Bob tengah bermain pasir di taman bersama-sama temannya. Ia terlihat senang sekali. Ia membuat istana pasir yang indah dengan selokan-selokan bersama mereka.

Mereka bermain sampai tidak menyadari bahwa waktu sudah menunjukkan sore hari.

Beberapa orang teman Bob mulai membereskan peralatan. Mereka juga meratakan kembali istana yang sudah mereka buat, kembali menjadi gundukan pasir. Bob memandangi mereka dengan tidak peduli. Namun, hari semakin gelap dan Bob belum juga dijemput.

Bob berjalan ke arah bangku taman, lalu duduk di situ.

“Mama ke mana, sih? Mengapa aku belum juga dijemput?” tanyanya kepada dirinya sendiri. “Apakah aku harus menunggu atau aku pulang saja sendiri?”

Saat itulah Gros terbang menghampiri Bob, lalu membisikkan sesuatu di telinganya, “Bob, kau sebaiknya menunggu mamamu di sini. Sebentar lagi ia akan datang menjemput.”

Tiba-tiba saja datang seekor makhluk aneh.

Makhluk itu berwarna hijau. Tubuhnya kurang lebih sama dengan Gros. Hanya saja wajahnya jelek sekali. Kedua matanya yang berwarna merah tampak sangat besar, hingga hampir keluar dari kelopak matanya. Bentuk telinganya pun meruncing ke atas. Hidungnya besar dan panjang. Dagunya panjang sekali hingga menyentuh lututnya. Dan yang paling mengerikan, wajahnya yang hijau itu dipenuhi dengan tonjolan-tonjolan besar, mirip dengan kacang polong yang melekat di wajah.

Jaune hampir saja berteriak ketakutan melihat makhluk itu. Terlebih, saat makhluk hijau itu mendekati Gros. Jaune hendak berteriak memperingatkan Gros, namun Gai membungkam mulutnya, hingga tak satupun kata yang keluar dari sana.

“Sssttt... jangan berisik!” ujar Gai.

Jaune bersusah payah melepaskan tangan Gai yang menutup mulutnya. “Tapi makhluk jelek itu akan mendekati Gros. Dia bisa terluka nanti,” kata Jaune.

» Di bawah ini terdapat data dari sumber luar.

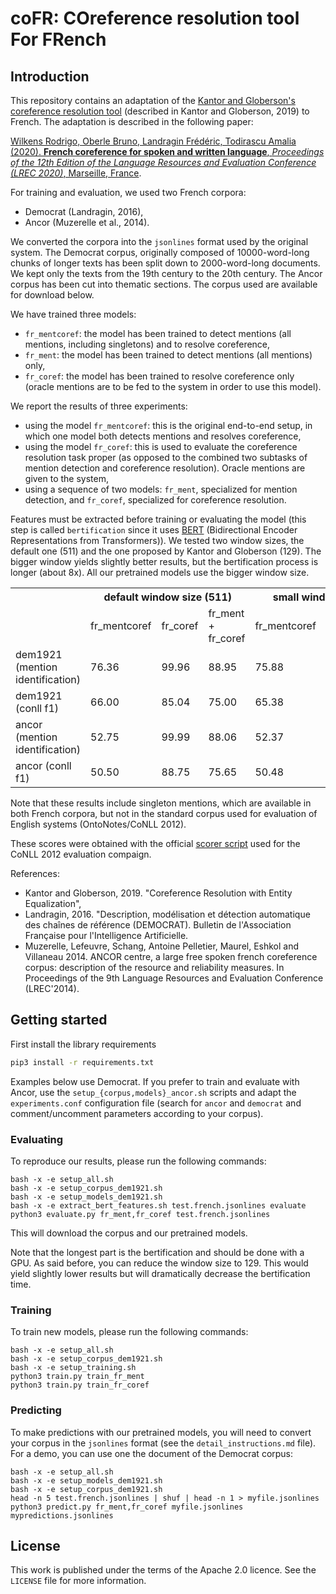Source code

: # coFR: COreference resolution tool For FRench


## Introduction

This repository contains an adaptation of the [Kantor and Globerson's
coreference resolution tool](https://github.com/kentonl/e2e-coref)
(described in Kantor and Globerson, 2019) to French.  The adaptation is
described in the following paper:

[Wilkens Rodrigo, Oberle Bruno, Landragin Frédéric, Todirascu Amalia (2020). **French coreference for spoken and written language**, _Proceedings of the 12th Edition of the Language Resources and Evaluation Conference (LREC 2020)_, Marseille, France](https://lrec2020.lrec-conf.org/en/).

For training and evaluation, we used two French corpora:

- Democrat (Landragin, 2016),
- Ancor (Muzerelle et al., 2014).

We converted the corpora into the `jsonlines` format used by the original system.  The Democrat corpus, originally composed of 10000-word-long chunks of longer texts has been split down to 2000-word-long documents.  We kept only the texts from the 19th century to the 20th century.  The Ancor corpus has been cut into thematic sections.  The corpus used are available for download below.

We have trained three models:

- `fr_mentcoref`: the model has been trained to detect mentions (all mentions, including singletons) and to resolve coreference,
- `fr_ment`: the model has been trained to detect mentions (all mentions) only,
- `fr_coref`: the model has been trained to resolve coreference only (oracle mentions are to be fed to the system in order to use this model).

We report the results of three experiments:

- using the model `fr_mentcoref`: this is the original end-to-end setup, in which one model both detects mentions and resolves coreference,
- using the model `fr_coref`: this is used to evaluate the coreference resolution task proper (as opposed to the combined two subtasks of mention detection and coreference resolution).  Oracle mentions are given to the system,
- using a sequence of two models: `fr_ment`, specialized for mention detection, and `fr_coref`, specialized for coreference resolution.

Features must be extracted before training or evaluating the model (this step is called `bertification` since it uses [BERT](https://github.com/google-research/bert) (Bidirectional Encoder Representations from Transformers)).  We tested two window sizes, the default one (511) and the one proposed by Kantor and Globerson (129).  The bigger window yields slightly better results, but the bertification process is longer (about 8x).  All our pretrained models use the bigger window size.


<table class="tg">
  <tr>
    <th class="tg-0lax"></th>
    <th class="tg-baqh" colspan="3">default window size (511)</th>
    <th class="tg-baqh" colspan="3">small window size (129)</th>
  </tr>
  <tr>
    <td class="tg-0pky"></td>
    <td class="tg-0pky">fr_mentcoref<br></td>
    <td class="tg-0pky">fr_coref</td>
    <td class="tg-fymr">fr_ment + fr_coref</td>
    <td class="tg-0pky">fr_mentcoref</td>
    <td class="tg-0lax">fr_coref</td>
    <td class="tg-0lax">fr_ment + fr_coref</td>
  </tr>
  <tr>
    <td class="tg-0pky">dem1921 (mention identification)</td>
    <td class="tg-0pky">76.36</td>
    <td class="tg-0pky">99.96</td>
    <td class="tg-fymr">88.95</td>
    <td class="tg-0pky">75.88</td>
    <td class="tg-0lax">99.96</td>
    <td class="tg-0lax">88.58</td>
  </tr>
  <tr>
    <td class="tg-0pky">dem1921 (conll f1)</td>
    <td class="tg-0pky">66.00</td>
    <td class="tg-0pky">85.04</td>
    <td class="tg-fymr">75.00</td>
    <td class="tg-0pky">65.38</td>
    <td class="tg-0lax">84.84</td>
    <td class="tg-0lax">74.97</td>
  </tr>
  <tr>
    <td class="tg-0pky">ancor (mention identification)</td>
    <td class="tg-0pky">52.75</td>
    <td class="tg-0pky">99.99</td>
    <td class="tg-fymr">88.06</td>
    <td class="tg-0pky">52.37</td>
    <td class="tg-0lax">99.99</td>
    <td class="tg-0lax">88.03</td>
  </tr>
  <tr>
    <td class="tg-0lax">ancor (conll f1)</td>
    <td class="tg-0lax">50.50</td>
    <td class="tg-0lax">88.75</td>
    <td class="tg-1wig">75.65</td>
    <td class="tg-0lax">50.48</td>
    <td class="tg-0lax">88.45</td>
    <td class="tg-0lax">75.47</td>
  </tr>
</table>


Note that these results include singleton mentions, which are available in both French corpora, but not in the standard corpus used for evaluation of English systems (OntoNotes/CoNLL 2012).

These scores were obtained with the official [scorer script](https://github.com/conll/reference-coreference-scorers) used for the CoNLL 2012 evaluation compaign.


References:
- Kantor and Globerson, 2019. "Coreference Resolution with Entity Equalization",
- Landragin, 2016. "Description, modélisation et détection automatique des chaı̂nes de référence (DEMOCRAT). Bulletin de l'Association Française pour l'Intelligence Artificielle.
- Muzerelle, Lefeuvre, Schang, Antoine Pelletier, Maurel, Eshkol and Villaneau 2014. ANCOR centre, a large free spoken french coreference corpus: description of the resource and reliability measures. In Proceedings of the 9th Language Resources and Evaluation Conference (LREC'2014).



## Getting started

First install the library requirements

```bash
pip3 install -r requirements.txt
```

Examples below use Democrat.  If you prefer to train and evaluate with Ancor, use the `setup_{corpus,models}_ancor.sh` scripts and adapt the `experiments.conf` configuration file (search for `ancor` and `democrat` and comment/uncomment parameters according to your corpus).


### Evaluating

To reproduce our results, please run the following commands:

```
bash -x -e setup_all.sh
bash -x -e setup_corpus_dem1921.sh
bash -x -e setup_models_dem1921.sh
bash -x -e extract_bert_features.sh test.french.jsonlines evaluate
python3 evaluate.py fr_ment,fr_coref test.french.jsonlines
```

This will download the corpus and our pretrained models.

Note that the longest part is the bertification and should be done with a GPU.  As said before, you can reduce the window size to 129.  This would yield slightly lower results but will dramatically decrease the bertification time.


### Training

To train new models, please run the following commands:

```
bash -x -e setup_all.sh
bash -x -e setup_corpus_dem1921.sh
bash -x -e setup_training.sh
python3 train.py train_fr_ment
python3 train.py train_fr_coref
```

### Predicting

To make predictions with our pretrained models, you will need to convert your corpus in the `jsonlines` format (see the `detail_instructions.md` file).  For a demo, you can use one the document of the Democrat corpus:


```
bash -x -e setup_all.sh
bash -x -e setup_models_dem1921.sh
bash -x -e setup_corpus_dem1921.sh
head -n 5 test.french.jsonlines | shuf | head -n 1 > myfile.jsonlines
python3 predict.py fr_ment,fr_coref myfile.jsonlines mypredictions.jsonlines
```

## License

This work is published under the terms of the Apache 2.0 licence.  See the `LICENSE` file for more information.

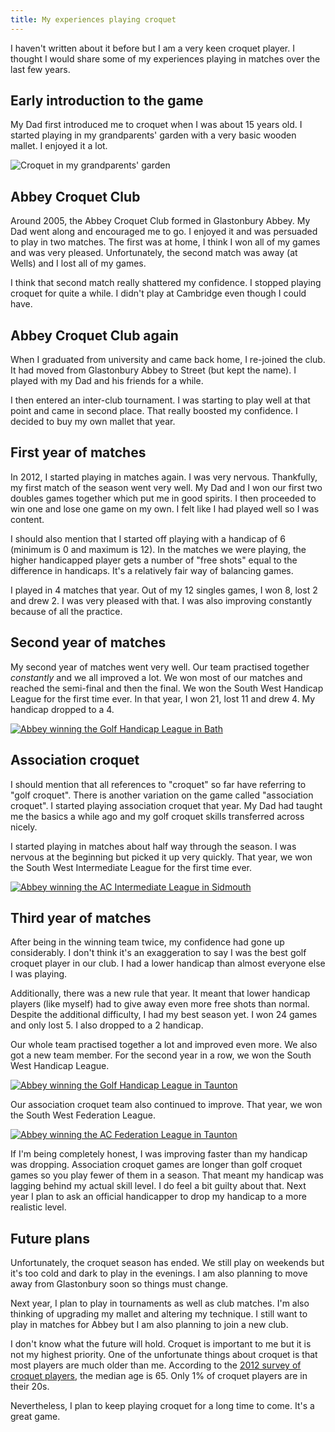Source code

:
 ```yaml
---
title: My experiences playing croquet
---
```


I haven't written about it before but I am a very keen croquet player. I thought I would share some of my experiences playing in matches over the last few years. 


## Early introduction to the game

My Dad first introduced me to croquet when I was about 15 years old. I started playing in my grandparents' garden with a very basic wooden mallet. I enjoyed it a lot. 

![Croquet in my grandparents' garden](/images/my-experiences-playing-croquet/croquet-in-garden.jpg)

## Abbey Croquet Club

Around 2005, the Abbey Croquet Club formed in Glastonbury Abbey. My Dad went along and encouraged me to go. I enjoyed it and was persuaded to play in two matches. The first was at home, I think I won all of my games and was very pleased. Unfortunately, the second match was away (at Wells) and I lost all of my games. 

I think that second match really shattered my confidence. I stopped playing croquet for quite a while. I didn't play at Cambridge even though I could have. 

## Abbey Croquet Club again

When I graduated from university and came back home, I re-joined the club. It had moved from Glastonbury Abbey to Street (but kept the name). I played with my Dad and his friends for a while. 

I then entered an inter-club tournament. I was starting to play well at that point and came in second place. That really boosted my confidence. I decided to buy my own mallet that year.

## First year of matches

In 2012, I started playing in matches again. I was very nervous. Thankfully, my first match of the season went very well. My Dad and I won our first two doubles games together which put me in good spirits. I then proceeded to win one and lose one game on my own. I felt like I had played well so I was content. 

I should also mention that I started off playing with a handicap of 6 (minimum is 0 and maximum is 12). In the matches we were playing, the higher handicapped player gets a number of "free shots" equal to the difference in handicaps. It's a relatively fair way of balancing games.

I played in 4 matches that year. Out of my 12 singles games, I won 8, lost 2 and drew 2. I was very pleased with that. I was also improving constantly because of all the practice. 

## Second year of matches

My second year of matches went very well. Our team practised together *constantly* and we all improved a lot. We won most of our matches and reached the semi-final and then the final. We won the South West Handicap League for the first time ever. In that year, I won 21, lost 11 and drew 4. My handicap dropped to a 4.

[![Abbey winning the Golf Handicap League in Bath](/images/my-experiences-playing-croquet/bath-final.jpg)](http://www.centralsomersetgazette.co.uk/Abbey-Croquet-Club-win-South-West-Handicap-Final/story-19912247-detail/story.html)

## Association croquet

I should mention that all references to "croquet" so far have referring to "golf croquet". There is another variation on the game called "association croquet". I started playing association croquet that year. My Dad had taught me the basics a while ago and my golf croquet skills transferred across nicely. 

I started playing in matches about half way through the season. I was nervous at the beginning but picked it up very quickly. That year, we won the South West Intermediate League for the first time ever.

[![Abbey winning the AC Intermediate League in Sidmouth](/images/my-experiences-playing-croquet/sidmouth-final.jpg)](http://www.centralsomersetgazette.co.uk/Abbey-Croquet-Club-beat-Bath-win-South-West-title/story-19849150-detail/story.html)

## Third year of matches

After being in the winning team twice, my confidence had gone up considerably. I don't think it's an exaggeration to say I was the best golf croquet player in our club. I had a lower handicap than almost everyone else I was playing. 

Additionally, there was a new rule that year. It meant that lower handicap players (like myself) had to give away even more free shots than normal. Despite the additional difficulty, I had my best season yet. I won 24 games and only lost 5. I also dropped to a 2 handicap.

Our whole team practised together a lot and improved even more. We also got a new team member. For the second year in a row, we won the South West Handicap League.

[![Abbey winning the Golf Handicap League in Taunton](/images/my-experiences-playing-croquet/taunton-final.jpg)](http://www.centralsomersetgazette.co.uk/Abbey-Croquet-Club-triumph-South-West-Handicap/story-23184624-detail/story.html)

Our association croquet team also continued to improve. That year, we won the South West Federation League. 

[![Abbey winning the AC Federation League in Taunton](/images/my-experiences-playing-croquet/cheltenham-final.jpg)](http://www.centralsomersetgazette.co.uk/Abbey-Croquet-Club-win-South-West-Federation/story-23026871-detail/story.html)

If I'm being completely honest, I was improving faster than my handicap was dropping. Association croquet games are longer than golf croquet games so you play fewer of them in a season. That meant my handicap was lagging behind my actual skill level. I do feel a bit guilty about that. Next year I plan to ask an official handicapper to drop my handicap to a more realistic level. 

## Future plans

Unfortunately, the croquet season has ended. We still play on weekends but it's too cold and dark to play in the evenings. I am also planning to move away from Glastonbury soon so things must change. 

Next year, I plan to play in tournaments as well as club matches. I'm also thinking of upgrading my mallet and altering my technique. I still want to play in matches for Abbey but I am also planning to join a new club.

I don't know what the future will hold. Croquet is important to me but it is not my highest priority. One of the unfortunate things about croquet is that most players are much older than me. According to the [2012 survey of croquet players](https://www.croquet.org.uk/ca/), the median age is 65. Only 1% of croquet players are in their 20s. 

Nevertheless, I plan to keep playing croquet for a long time to come. It's a great game.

Saat Jaune hendak berteriak lagi, Gai membungkam mulutnya untuk yang kedua kalinya, “Kau tidak perlu berteriak. Gros sudah tahu bahwa makhluk itu akan datang.”

Jaune berusaha membuka tangan Gai lagi, “Kalau Gros tahu, mengapa dia masih tetap berada di situ?”

Gai tersenyum, “Untuk itulah kau berada di sini. Kau akan belajar banyak dari apa yang akan kau lihat. Gros tidak perlu dibantu, karena dia dapat menyelesaikannya sendiri. Sama seperti semua malaikat yang lain, yang harus dapat menyelesaikan masalah mereka masing-masing. Perhatikanlah apa yang akan dilakukan Gros.”

Jaune menurut.

Makhluk itu mendekati Bob, dan berdiri di sisi lain telinganya, sementara Gros berada di sisi telinga satunya.

“Kau tidak perlu menunggu seharian di sini. Kalau mamamu tidak menjemput, bagaimana? Lebih baik kau berjalan pulang sekarang, dan kau akan tiba lebih cepat di rumah. Dengan begitu, mamamu akan senang,” bisik makhluk itu kepada Bob.

Bob masih duduk di situ, bimbang menentukan pilihan. Sementara, hari mulai bertambah gelap. Bob ragu-ragu untuk tetap berada di tempat itu, namun ia juga tidak berani untuk pulang sendirian.

“Bob, mamamu sudah berjanji akan menjemputmu di sini, kan?! Mamamu tidak akan mengingkari janji. Sebentar lagi, ia pasti akan datang,” ujar Gros.

“Terlalu lama jika kau harus menunggunya datang. Lebih baik kau pulang saja sekarang. Kalau kau tiba di rumah lebih cepat, mamamu akan lebih senang,” kata makhluk itu.

Bob ragu-ragu. Ia benar-benar tidak tahu harus tetap menunggu atau segera meninggalkan taman untuk pulang ke rumah.